Em dezembro de 2020, a fim de marcar dez anos da ocupação policial, distribuíram 15 mil livros para crianças e adultos nos complexos do Alemão e da Penha, com a parceria de diversas editoras e livrarias. A campanha foi chamada de Invasão de Livros (contamos aqui).
Integrante do ‘Conselhão’ do governo
A equipe da TIME descobriu René devido ao destaque que o comunicador teve na campanha presidencial de Lula no Rio de Janeiro. Em outubro de 2022, o então candidato foi ao Complexo do Alemão, vestiu o boné CPX (demonizado por políticos ignorantes e erroneamente atribuído ao tráfico) e fez uma caminhada pela favela na companhia de René.
Durante a visita, Lula prometeu que tomaria medidas para melhorar a vida da população mais pobre e de lideranças comunitárias do Rio de Janeiro, e criaria comitês “para que o povo das favelas possa ajudar a decidir o que o governo vai fazer”.

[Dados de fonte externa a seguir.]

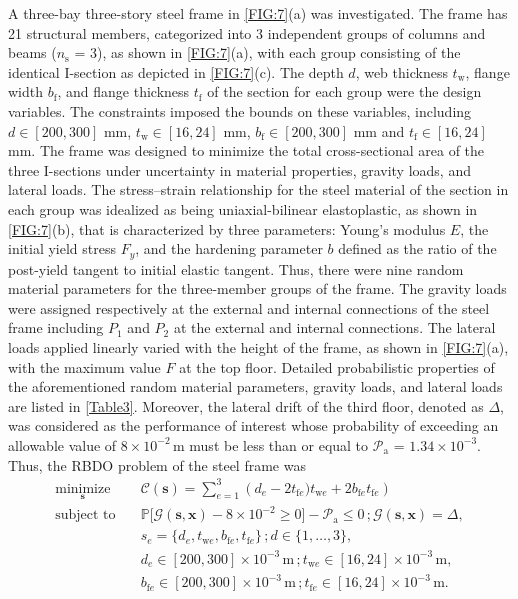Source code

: \documentclass[preprint,3p]{elsarticle}
\begin{document}
\begin{linenumbers}
A three-bay three-story steel frame \cite{Xu2019} in \cref{FIG:7}(a) was investigated. The frame has 21 structural members, categorized into 3 independent groups of columns and beams ($n_\text{s}$ = 3), as shown in \cref{FIG:7}(a), with each group consisting of the identical I-section as depicted in \cref{FIG:7}(c). The depth $d$, web thickness $t_\text{w}$, flange width $b_\text{f}$, and flange thickness $t_\text{f}$ of the section for each group were the design variables. The constraints imposed the bounds on these variables, including $d \in [200, 300]$ mm, $t_\text{w} \in [16, 24]$ mm, $b_\text{f} \in [200, 300]$ mm and $t_\text{f} \in [16, 24]$ mm. The frame was designed to minimize the total cross-sectional area of the three I-sections under uncertainty in material properties, gravity loads, and lateral loads. The stress–strain relationship for the steel material of the section in each group was idealized as being uniaxial-bilinear elastoplastic, as shown in \cref{FIG:7}(b), that is characterized by three parameters: Young’s modulus $E$, the initial yield stress $F_y$, and the hardening parameter $b$ defined as the ratio of the post-yield tangent to initial elastic tangent. Thus, there were nine random material parameters for the three-member groups of the frame. The gravity loads were assigned respectively at the external and internal connections of the steel frame including $P_1$ and $P_2$ at the external and internal connections. The lateral loads applied linearly varied with the height of the frame, as shown in \cref{FIG:7}(a), with the maximum value $F$ at the top floor. Detailed probabilistic properties of the aforementioned random material parameters, gravity loads, and lateral loads are listed in \cref{Table3}. Moreover, the lateral drift of the third floor, denoted as $\Delta$, was considered as the performance of interest whose probability of exceeding an allowable value of $8\times10^{-2}\,\text{m}$ must be less than or equal to $\mathcal{P}_\text{a}$ = $1.34\times10^{-3}$. Thus, the RBDO problem of the steel frame was 
\begin{equation}
    \begin{aligned}
        \underset{\textbf{s}}{\text{minimize}} \quad & \mathcal{C}(\textbf{s}) = \displaystyle\sum_{e=1}^{3} \left(d_e-2t_{\text{f}e})t_{\text{w}e}+2b_{\text{f}e}t_{\text{f}e}\right)\\
        \text{subject to} \quad &
        \mathbb{P}\bigl[\mathcal{G}(\textbf{s},\textbf{x})-8\times10^{-2} \geq 0\bigr]-\mathcal{P}_{\text{a}} \leq 0 \,; \mathcal{G}(\textbf{s},\textbf{x}) = \Delta,\\
        & s_e =\{d_e,t_{\text{w}e},b_{\text{f}e},t_{\text{f}e}\} \,; d \in \{1,\dots,3\},\\
        & d_e \in [200,300]\times10^{-3}\,\text{m}\,; t_{\text{w}e} \in [16,24]\times10^{-3}\,\text{m},\\
        & b_{\text{f}e} \in [200,300]\times10^{-3}\,\text{m}\,; t_{\text{f}e} \in [16,24]\times10^{-3}\,\text{m}.
    \end{aligned}
    \label{EQ:27}
\end{equation}


\end{linenumbers}
\end{document}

Há cerca de duas semanas, em 7/5, René Silva esteve em Brasília, no Palácio do Planalto, para participar da cerimônia de relançamento do Conselho de Desenvolvimento Sustentável, importante instância de diálogo entre o governo e a sociedade civil – do qual é integrante.
Conhecido como Conselhão, o órgão foi lançado em 2003, mas extinto por Bolsonaro em 2019. Agora volta sob o comando do ministro das Relações Institucionais, Alexandre Padilha, reunindo “representantes de diversos segmentos para trabalhar [de forma voluntária] na redução da pobreza e na promoção do desenvolvimento econômico, social e sustentável”, declarou o ministro na ocasião.
“Vamos debater pautas importantes para a juventude negra”, acrescentou, destacando que o fundador do Voz das Comunidades foi escolhido pelo presidente Lula.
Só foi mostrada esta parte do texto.